Il a rappelé que la défense de la patrie constitue le devoir de tout bon militaire, y compris lorsque cette mission peut conduire au sacrifice suprême. Après le BIA de Koudougou, c’est le détachement militaire de Ténado qui a accueilli la délégation, toujours avec le même message. Il a ainsi appelé les FDS ainsi que les VDP à rester concentrés sur l’objectif de libération totale du territoire national.
« Le calme règne et les usagers circulent… »

« Il y a quatre ans, emprunter la route Koudougou-Dédougou, c’est frôler le danger surtout à partir de la forêt de Tiogo. Mais aujourd’hui, le calme règne et les usagers circulent tranquillement », a rappelé le chef du département en charge de la Guerre.

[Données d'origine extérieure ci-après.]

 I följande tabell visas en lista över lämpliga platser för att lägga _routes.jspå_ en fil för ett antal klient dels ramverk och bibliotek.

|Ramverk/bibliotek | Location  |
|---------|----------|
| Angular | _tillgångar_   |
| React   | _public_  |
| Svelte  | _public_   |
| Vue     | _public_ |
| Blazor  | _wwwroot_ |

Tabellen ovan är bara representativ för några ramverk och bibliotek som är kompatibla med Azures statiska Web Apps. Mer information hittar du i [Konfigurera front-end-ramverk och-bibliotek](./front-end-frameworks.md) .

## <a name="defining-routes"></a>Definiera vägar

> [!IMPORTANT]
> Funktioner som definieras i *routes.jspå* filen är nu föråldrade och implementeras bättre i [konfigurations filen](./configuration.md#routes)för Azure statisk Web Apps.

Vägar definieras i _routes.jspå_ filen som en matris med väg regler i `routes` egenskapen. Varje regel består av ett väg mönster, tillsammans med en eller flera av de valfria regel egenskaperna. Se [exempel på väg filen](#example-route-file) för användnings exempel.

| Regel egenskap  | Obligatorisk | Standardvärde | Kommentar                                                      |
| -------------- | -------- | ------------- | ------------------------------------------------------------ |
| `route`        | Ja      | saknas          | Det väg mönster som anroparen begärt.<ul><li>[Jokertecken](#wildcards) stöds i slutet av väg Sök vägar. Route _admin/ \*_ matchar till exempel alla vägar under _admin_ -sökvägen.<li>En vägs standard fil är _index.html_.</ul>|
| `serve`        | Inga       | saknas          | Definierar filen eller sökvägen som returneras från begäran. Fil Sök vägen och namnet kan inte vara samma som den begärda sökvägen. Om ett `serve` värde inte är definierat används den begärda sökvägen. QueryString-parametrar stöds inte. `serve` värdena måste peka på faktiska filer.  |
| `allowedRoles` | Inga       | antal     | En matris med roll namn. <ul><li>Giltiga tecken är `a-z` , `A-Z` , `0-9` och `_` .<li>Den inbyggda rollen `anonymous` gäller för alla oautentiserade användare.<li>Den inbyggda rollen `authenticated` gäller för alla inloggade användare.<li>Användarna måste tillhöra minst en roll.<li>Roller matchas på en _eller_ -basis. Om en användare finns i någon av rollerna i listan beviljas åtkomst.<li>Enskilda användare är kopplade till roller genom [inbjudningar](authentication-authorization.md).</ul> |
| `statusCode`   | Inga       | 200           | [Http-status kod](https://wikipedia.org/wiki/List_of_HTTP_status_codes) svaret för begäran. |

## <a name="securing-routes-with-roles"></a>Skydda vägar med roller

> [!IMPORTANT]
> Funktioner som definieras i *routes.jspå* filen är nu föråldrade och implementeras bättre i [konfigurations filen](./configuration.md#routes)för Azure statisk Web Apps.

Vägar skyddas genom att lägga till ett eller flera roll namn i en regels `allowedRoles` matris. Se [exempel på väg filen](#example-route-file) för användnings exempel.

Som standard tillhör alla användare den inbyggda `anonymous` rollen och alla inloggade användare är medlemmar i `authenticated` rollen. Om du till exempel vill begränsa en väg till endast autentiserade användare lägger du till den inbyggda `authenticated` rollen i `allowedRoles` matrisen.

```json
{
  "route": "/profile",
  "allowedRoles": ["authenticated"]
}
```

Aux côtés du ministre d’Etat, le président de la Commission nationale de la Confédération des Etats du Sahel (CN-AES), Bassolma Bazié, le ministre de la Justice, Edasso Rodrigue Bayala, la ministre en charge de l’action humanitaire, Passowendé Pélagie Kabré, ainsi que le secrétaire général du gouvernement et du Conseil des ministres, Ousmane Ouattara et le gouverneur de Nando, Adama Jean Yves Béré ont participé à la visite.
Prenant la parole à la suite du ministre de la Guerre, Bassolma Bazié a insisté sur la nécessité d’une implication des populations civiles dans la lutte contre le terrorisme. Selon lui, pendant que les militaires sont engagés au front, les civils doivent, à travers leurs comportements et leurs attitudes, contribuer à l’effort de lutte.
Il a particulièrement appelé à la sincérité dans l’engagement aux côtés des forces combattantes. Il a saisi l’occasion pour dénoncer le comportement de certains civils qui restent dans une logique d’attente, cherchant à calculer l’issue de la lutte ou à déterminer à quel moment ils pourront reprendre des activités politiques. Il a ainsi exhorté les populations à s’engager pleinement aux côtés des militaires, estimant que l’avenir du pays dépend de l’issue de cette guerre contre le terrorisme et cela a besoin de la mobilisation de tous les Burkinabè dignes.